If you don't care about the coordinates, you can just remove the push/pops and get another 4 bytes. And i've got another idea which should be faster (essentially working with bytes instead of pixels), though it might take up a bit more space. If you're interested let me know and i'll try to work on it some.

As always, use and abuse without restrictions

EDIT3: Small optimization

Xeda112358 · « **Reply #69 on:** February 04, 2013, 07:23:40 am »

EDIT Five years later, I found my code didn't work that well

At the bottom of this post is a working routine, but not ideal.

Hmm, for 'rectangle_loop_x' and 'rectangle_loop_x_end' you have 'or (hl)' which I think needs to be SMC'd.

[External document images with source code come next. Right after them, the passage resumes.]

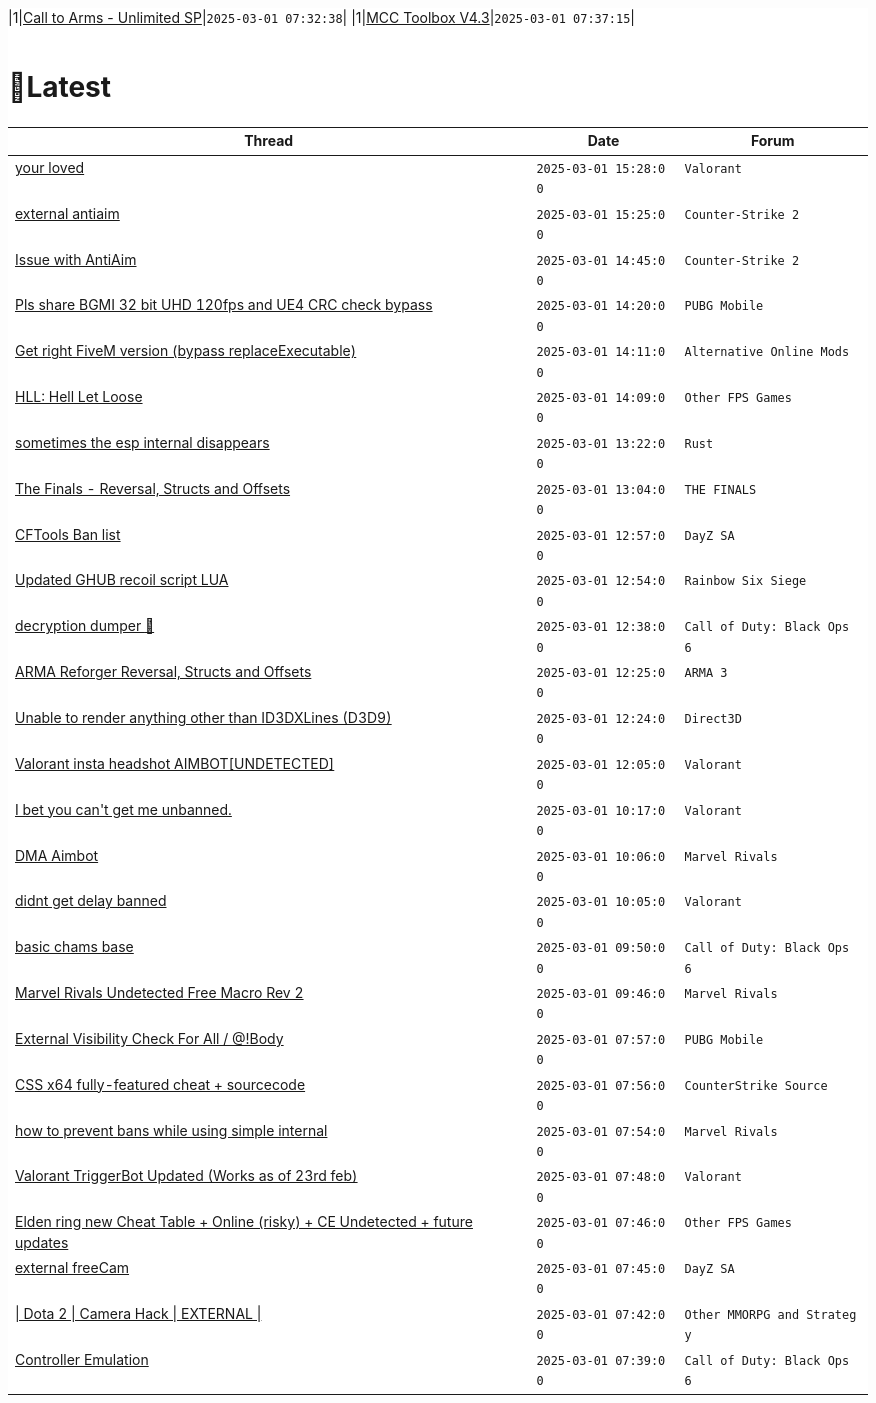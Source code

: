 |1|[Call to Arms &#45; Unlimited SP](https://%75%6E%6B%6E%6F%77%6E%63%68%65%61%74%73.%6D%65/%66%6F%72%75%6D/downloads.php?do=file&id=48823)|`2025-03-01 07:32:38`|
|1|[MCC Toolbox V4&#46;3](https://%75%6E%6B%6E%6F%77%6E%63%68%65%61%74%73.%6D%65/%66%6F%72%75%6D/downloads.php?do=file&id=48837)|`2025-03-01 07:37:15`|
# 💬Latest
|Thread|Date|Forum|
|------|----|-----|
|[your loved](https://%75%6E%6B%6E%6F%77%6E%63%68%65%61%74%73.%6D%65/%66%6F%72%75%6D/valorant/689321-loved.html)|`2025-03-01 15:28:00`|`Valorant`|
|[external antiaim](https://%75%6E%6B%6E%6F%77%6E%63%68%65%61%74%73.%6D%65/%66%6F%72%75%6D/counter-strike-2-a/684924-external-antiaim.html)|`2025-03-01 15:25:00`|`Counter-Strike 2`|
|[Issue with AntiAim](https://%75%6E%6B%6E%6F%77%6E%63%68%65%61%74%73.%6D%65/%66%6F%72%75%6D/counter-strike-2-a/679353-issue-antiaim.html)|`2025-03-01 14:45:00`|`Counter-Strike 2`|
|[Pls share BGMI 32 bit UHD 120fps and UE4 CRC check bypass](https://%75%6E%6B%6E%6F%77%6E%63%68%65%61%74%73.%6D%65/%66%6F%72%75%6D/pubg-mobile/688942-pls-share-bgmi-32-bit-uhd-120fps-ue4-crc-check-bypass.html)|`2025-03-01 14:20:00`|`PUBG Mobile`|
|[Get right FiveM version &#40;bypass replaceExecutable&#41;](https://%75%6E%6B%6E%6F%77%6E%63%68%65%61%74%73.%6D%65/%66%6F%72%75%6D/alternative-online-mods/689318-fivem-version-bypass-replaceexecutable.html)|`2025-03-01 14:11:00`|`Alternative Online Mods`|
|[HLL: Hell Let Loose](https://%75%6E%6B%6E%6F%77%6E%63%68%65%61%74%73.%6D%65/%66%6F%72%75%6D/other-fps-games/340677-hll-hell-loose.html)|`2025-03-01 14:09:00`|`Other FPS Games`|
|[sometimes the esp internal disappears](https://%75%6E%6B%6E%6F%77%6E%63%68%65%61%74%73.%6D%65/%66%6F%72%75%6D/rust/683090-sometimes-esp-internal-disappears.html)|`2025-03-01 13:22:00`|`Rust`|
|[The Finals &#45; Reversal, Structs and Offsets](https://%75%6E%6B%6E%6F%77%6E%63%68%65%61%74%73.%6D%65/%66%6F%72%75%6D/the-finals/516372-finals-reversal-structs-offsets.html)|`2025-03-01 13:04:00`|`THE FINALS`|
|[CFTools Ban list](https://%75%6E%6B%6E%6F%77%6E%63%68%65%61%74%73.%6D%65/%66%6F%72%75%6D/dayz-sa/689285-cftools-ban-list.html)|`2025-03-01 12:57:00`|`DayZ SA`|
|[Updated GHUB recoil script LUA](https://%75%6E%6B%6E%6F%77%6E%63%68%65%61%74%73.%6D%65/%66%6F%72%75%6D/rainbow-six-siege/680399-updated-ghub-recoil-script-lua.html)|`2025-03-01 12:54:00`|`Rainbow Six Siege`|
|[decryption dumper :thinking:](https://%75%6E%6B%6E%6F%77%6E%63%68%65%61%74%73.%6D%65/%66%6F%72%75%6D/call-of-duty-black-ops-6-a/683426-decryption-dumper-thinking.html)|`2025-03-01 12:38:00`|`Call of Duty: Black Ops 6`|
|[ARMA Reforger Reversal, Structs and Offsets](https://%75%6E%6B%6E%6F%77%6E%63%68%65%61%74%73.%6D%65/%66%6F%72%75%6D/arma-3-a/499858-arma-reforger-reversal-structs-offsets.html)|`2025-03-01 12:25:00`|`ARMA 3`|
|[Unable to render anything other than ID3DXLines &#40;D3D9&#41;](https://%75%6E%6B%6E%6F%77%6E%63%68%65%61%74%73.%6D%65/%66%6F%72%75%6D/direct3d/687128-unable-render-id3dxlines-d3d9.html)|`2025-03-01 12:24:00`|`Direct3D`|
|[Valorant insta headshot AIMBOT&#91;UNDETECTED&#93;](https://%75%6E%6B%6E%6F%77%6E%63%68%65%61%74%73.%6D%65/%66%6F%72%75%6D/valorant/688675-valorant-insta-headshot-aimbot-undetected.html)|`2025-03-01 12:05:00`|`Valorant`|
|[I bet you can't get me unbanned&#46;](https://%75%6E%6B%6E%6F%77%6E%63%68%65%61%74%73.%6D%65/%66%6F%72%75%6D/valorant/689307-bet-cant-unbanned.html)|`2025-03-01 10:17:00`|`Valorant`|
|[DMA Aimbot](https://%75%6E%6B%6E%6F%77%6E%63%68%65%61%74%73.%6D%65/%66%6F%72%75%6D/marvel-rivals/685435-dma-aimbot.html)|`2025-03-01 10:06:00`|`Marvel Rivals`|
|[didnt get delay banned](https://%75%6E%6B%6E%6F%77%6E%63%68%65%61%74%73.%6D%65/%66%6F%72%75%6D/valorant/689302-didnt-delay-banned.html)|`2025-03-01 10:05:00`|`Valorant`|
|[basic chams base](https://%75%6E%6B%6E%6F%77%6E%63%68%65%61%74%73.%6D%65/%66%6F%72%75%6D/call-of-duty-black-ops-6-a/688179-basic-chams-base.html)|`2025-03-01 09:50:00`|`Call of Duty: Black Ops 6`|
|[Marvel Rivals Undetected Free Macro Rev 2](https://%75%6E%6B%6E%6F%77%6E%63%68%65%61%74%73.%6D%65/%66%6F%72%75%6D/marvel-rivals/689301-marvel-rivals-undetected-free-macro-rev-2-a.html)|`2025-03-01 09:46:00`|`Marvel Rivals`|
|[External Visibility Check For All / @&#33;Body](https://%75%6E%6B%6E%6F%77%6E%63%68%65%61%74%73.%6D%65/%66%6F%72%75%6D/pubg-mobile/688918-external-visibility-check-body.html)|`2025-03-01 07:57:00`|`PUBG Mobile`|
|[CSS x64 fully&#45;featured cheat &#43; sourcecode](https://%75%6E%6B%6E%6F%77%6E%63%68%65%61%74%73.%6D%65/%66%6F%72%75%6D/counterstrike-source/688352-css-x64-featured-cheat-sourcecode.html)|`2025-03-01 07:56:00`|`CounterStrike Source`|
|[how to prevent bans while using simple internal](https://%75%6E%6B%6E%6F%77%6E%63%68%65%61%74%73.%6D%65/%66%6F%72%75%6D/marvel-rivals/687781-prevent-bans-using-simple-internal.html)|`2025-03-01 07:54:00`|`Marvel Rivals`|
|[Valorant TriggerBot Updated &#40;Works as of 23rd feb&#41;](https://%75%6E%6B%6E%6F%77%6E%63%68%65%61%74%73.%6D%65/%66%6F%72%75%6D/valorant/688354-valorant-triggerbot-updated-23rd-feb.html)|`2025-03-01 07:48:00`|`Valorant`|
|[Elden ring new Cheat Table &#43; Online &#40;risky&#41; &#43; CE Undetected &#43; future updates](https://%75%6E%6B%6E%6F%77%6E%63%68%65%61%74%73.%6D%65/%66%6F%72%75%6D/other-fps-games/661671-elden-ring-cheat-table-online-risky-ce-undetected-future-updates.html)|`2025-03-01 07:46:00`|`Other FPS Games`|
|[external freeCam](https://%75%6E%6B%6E%6F%77%6E%63%68%65%61%74%73.%6D%65/%66%6F%72%75%6D/dayz-sa/689290-external-freecam.html)|`2025-03-01 07:45:00`|`DayZ SA`|
|[&#124; Dota 2 &#124; Camera Hack &#124; EXTERNAL &#124;](https://%75%6E%6B%6E%6F%77%6E%63%68%65%61%74%73.%6D%65/%66%6F%72%75%6D/other-mmorpg-and-strategy/686734-dota-2-camera-hack-external.html)|`2025-03-01 07:42:00`|`Other MMORPG and Strategy`|
|[Controller Emulation](https://%75%6E%6B%6E%6F%77%6E%63%68%65%61%74%73.%6D%65/%66%6F%72%75%6D/call-of-duty-black-ops-6-a/673578-controller-emulation.html)|`2025-03-01 07:39:00`|`Call of Duty: Black Ops 6`|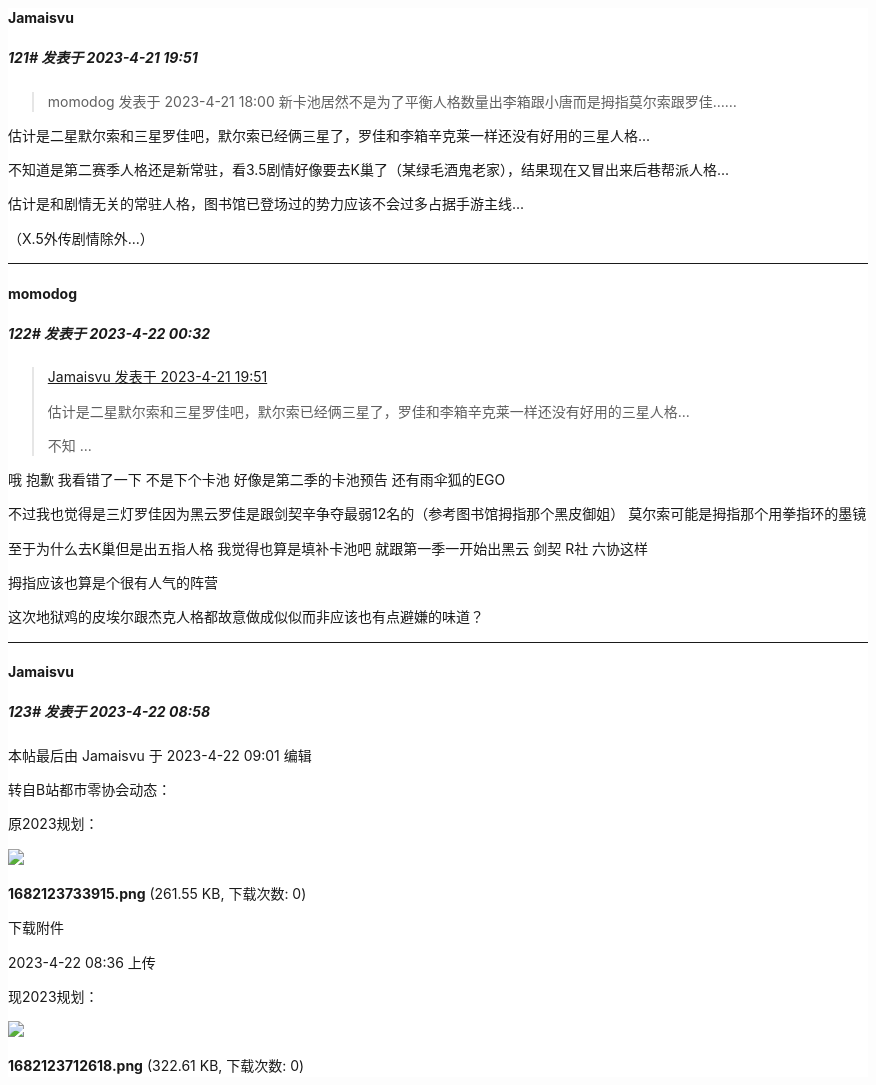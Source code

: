 ####  Jamaisvu  
##### 121#       发表于 2023-4-21 19:51

<blockquote>momodog 发表于 2023-4-21 18:00
新卡池居然不是为了平衡人格数量出李箱跟小唐而是拇指莫尔索跟罗佳……</blockquote>
估计是二星默尔索和三星罗佳吧，默尔索已经俩三星了，罗佳和李箱辛克莱一样还没有好用的三星人格...

不知道是第二赛季人格还是新常驻，看3.5剧情好像要去K巢了（某绿毛酒鬼老家），结果现在又冒出来后巷帮派人格...

估计是和剧情无关的常驻人格，图书馆已登场过的势力应该不会过多占据手游主线...

（X.5外传剧情除外...）


*****

####  momodog  
##### 122#       发表于 2023-4-22 00:32

<blockquote><a href="httphttps://bbs.saraba1st.com/2b/forum.php?mod=redirect&amp;goto=findpost&amp;pid=60552607&amp;ptid=2120922" target="_blank">Jamaisvu 发表于 2023-4-21 19:51</a>

估计是二星默尔索和三星罗佳吧，默尔索已经俩三星了，罗佳和李箱辛克莱一样还没有好用的三星人格...

不知 ...</blockquote>
哦 抱歉 我看错了一下 不是下个卡池 好像是第二季的卡池预告 还有雨伞狐的EGO

不过我也觉得是三灯罗佳因为黑云罗佳是跟剑契辛争夺最弱12名的（参考图书馆拇指那个黑皮御姐） 莫尔索可能是拇指那个用拳指环的墨镜

至于为什么去K巢但是出五指人格 我觉得也算是填补卡池吧 就跟第一季一开始出黑云 剑契 R社 六协这样

拇指应该也算是个很有人气的阵营

这次地狱鸡的皮埃尔跟杰克人格都故意做成似似而非应该也有点避嫌的味道？


*****

####  Jamaisvu  
##### 123#       发表于 2023-4-22 08:58

 本帖最后由 Jamaisvu 于 2023-4-22 09:01 编辑 

转自B站都市零协会动态：

原2023规划：

<img src="https://img.saraba1st.com/forum/202304/22/083652pp2wioa80six11oj.png" referrerpolicy="no-referrer">

<strong>1682123733915.png</strong> (261.55 KB, 下载次数: 0)

下载附件

2023-4-22 08:36 上传

现2023规划：

<img src="https://img.saraba1st.com/forum/202304/22/083716pusc0nniq022dn62.png" referrerpolicy="no-referrer">

<strong>1682123712618.png</strong> (322.61 KB, 下载次数: 0)
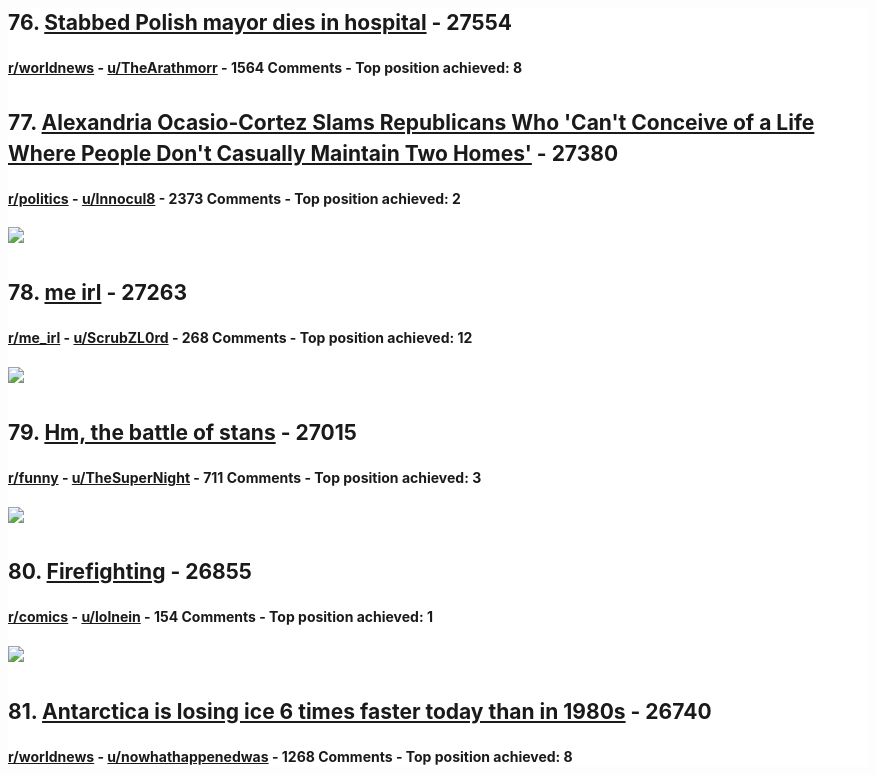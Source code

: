## 76. [Stabbed Polish mayor dies in hospital](http://reddit.com/r/worldnews/comments/afvyut/stabbed_polish_mayor_dies_in_hospital/) - 27554
#### [r/worldnews](http://reddit.com/r/worldnews) - [u/TheArathmorr](http://reddit.com/u/TheArathmorr) - 1564 Comments - Top position achieved: 8

## 77. [Alexandria Ocasio-Cortez Slams Republicans Who 'Can't Conceive of a Life Where People Don't Casually Maintain Two Homes'](http://reddit.com/r/politics/comments/afuz2m/alexandria_ocasiocortez_slams_republicans_who/) - 27380
#### [r/politics](http://reddit.com/r/politics) - [u/Innocul8](http://reddit.com/u/Innocul8) - 2373 Comments - Top position achieved: 2

<a href="https://www.newsweek.com/alexandria-ocasio-cortez-fiscally-irresponsible-republicans-two-homes-1289843"><img src="https://b.thumbs.redditmedia.com/yNwG-OiNdCoSgvpqyXFxtNhOAlOFzv9-0BuZN3dc5jQ.jpg"></img></a>

## 78. [me irl](http://reddit.com/r/me_irl/comments/afwl7v/me_irl/) - 27263
#### [r/me_irl](http://reddit.com/r/me_irl) - [u/ScrubZL0rd](http://reddit.com/u/ScrubZL0rd) - 268 Comments - Top position achieved: 12

<a href="https://i.redd.it/wyrtv176lea21.jpg"><img src="https://b.thumbs.redditmedia.com/IPiuwH19yQbg-09Z8D8IR4_Wohjy532Tg9NlG4JBHJc.jpg"></img></a>

## 79. [Hm, the battle of stans](http://reddit.com/r/funny/comments/afvbt7/hm_the_battle_of_stans/) - 27015
#### [r/funny](http://reddit.com/r/funny) - [u/TheSuperNight](http://reddit.com/u/TheSuperNight) - 711 Comments - Top position achieved: 3

<a href="https://i.redd.it/oie4gtcltda21.png"><img src="https://b.thumbs.redditmedia.com/8nJowyy0wXysGhDsN6VZNenx6ZHWoPWtkM-UFhCubnU.jpg"></img></a>

## 80. [Firefighting](http://reddit.com/r/comics/comments/aftroe/firefighting/) - 26855
#### [r/comics](http://reddit.com/r/comics) - [u/lolnein](http://reddit.com/u/lolnein) - 154 Comments - Top position achieved: 1

<a href="https://i.redd.it/rgfqwr19mca21.png"><img src="https://b.thumbs.redditmedia.com/BEW-1QbU2zdW7U6G1ajBk_czdr2GVmMDpTcb1eWCO4I.jpg"></img></a>

## 81. [Antarctica is losing ice 6 times faster today than in 1980s](http://reddit.com/r/worldnews/comments/afzq44/antarctica_is_losing_ice_6_times_faster_today/) - 26740
#### [r/worldnews](http://reddit.com/r/worldnews) - [u/nowhathappenedwas](http://reddit.com/u/nowhathappenedwas) - 1268 Comments - Top position achieved: 8
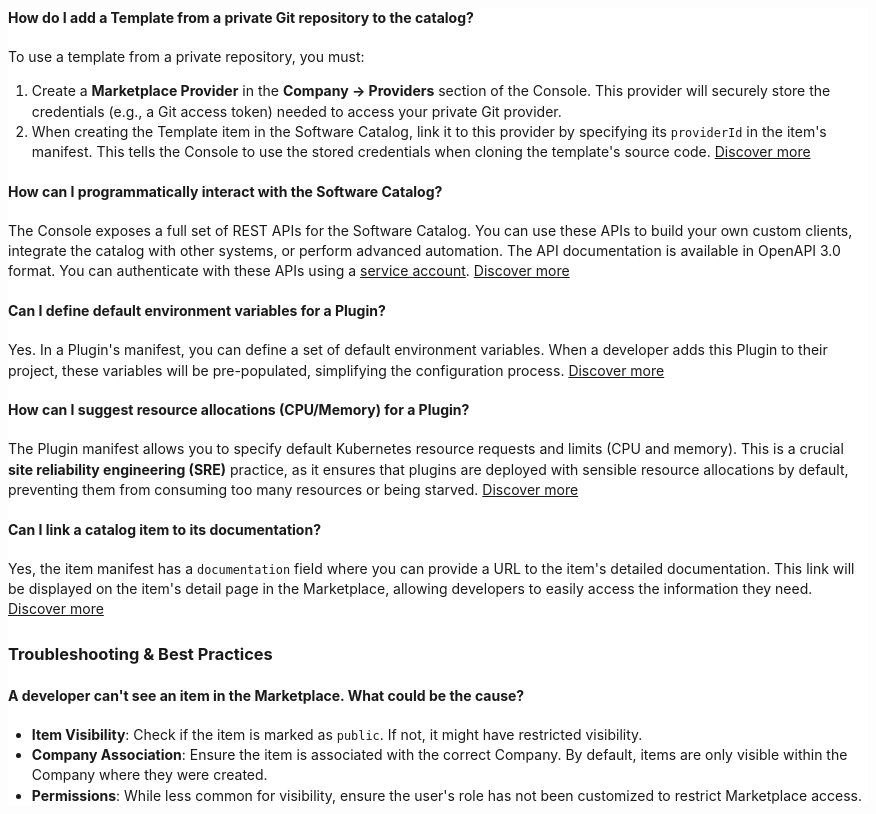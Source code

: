 #### How do I add a Template from a private Git repository to the catalog?
To use a template from a private repository, you must:
1. Create a **Marketplace Provider** in the **Company -> Providers** section of the Console. This provider will securely store the credentials (e.g., a Git access token) needed to access your private Git provider.
2. When creating the Template item in the Software Catalog, link it to this provider by specifying its `providerId` in the item's manifest. This tells the Console to use the stored credentials when cloning the template's source code.
[Discover more](/products/software-catalog/items-manifest/template.md#private-repositories)

#### How can I programmatically interact with the Software Catalog?
The Console exposes a full set of REST APIs for the Software Catalog. You can use these APIs to build your own custom clients, integrate the catalog with other systems, or perform advanced automation. The API documentation is available in OpenAPI 3.0 format. You can authenticate with these APIs using a [service account](/products/console/identity-and-access-management/manage-service-accounts.md).
[Discover more](/products/software-catalog/items-management/api.md)

#### Can I define default environment variables for a Plugin?
Yes. In a Plugin's manifest, you can define a set of default environment variables. When a developer adds this Plugin to their project, these variables will be pre-populated, simplifying the configuration process.
[Discover more](/products/software-catalog/items-manifest/plugin.md)

#### How can I suggest resource allocations (CPU/Memory) for a Plugin?
The Plugin manifest allows you to specify default Kubernetes resource requests and limits (CPU and memory). This is a crucial **site reliability engineering (SRE)** practice, as it ensures that plugins are deployed with sensible resource allocations by default, preventing them from consuming too many resources or being starved.
[Discover more](/products/software-catalog/items-manifest/plugin.md)

#### Can I link a catalog item to its documentation?
Yes, the item manifest has a `documentation` field where you can provide a URL to the item's detailed documentation. This link will be displayed on the item's detail page in the Marketplace, allowing developers to easily access the information they need.
[Discover more](/products/software-catalog/items-manifest/overview.md)

### Troubleshooting & Best Practices

#### A developer can't see an item in the Marketplace. What could be the cause?
* **Item Visibility**: Check if the item is marked as `public`. If not, it might have restricted visibility.
* **Company Association**: Ensure the item is associated with the correct Company. By default, items are only visible within the Company where they were created.
* **Permissions**: While less common for visibility, ensure the user's role has not been customized to restrict Marketplace access.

I decided to try and optimise my code a bit and I managed to optimise it for speed in most cases and size. Unfortunately, the code is still much bigger than chickendude's at 133 bytes

To give an indicator of speed (6MHz):

my old routine, 9x18 rectangle : 1926 times in two seconds
my new routine, 9x18 : 5668 times in two seconds
chickendude's old routine : 1287 times in two seconds
chickendude's new routine : untested .__.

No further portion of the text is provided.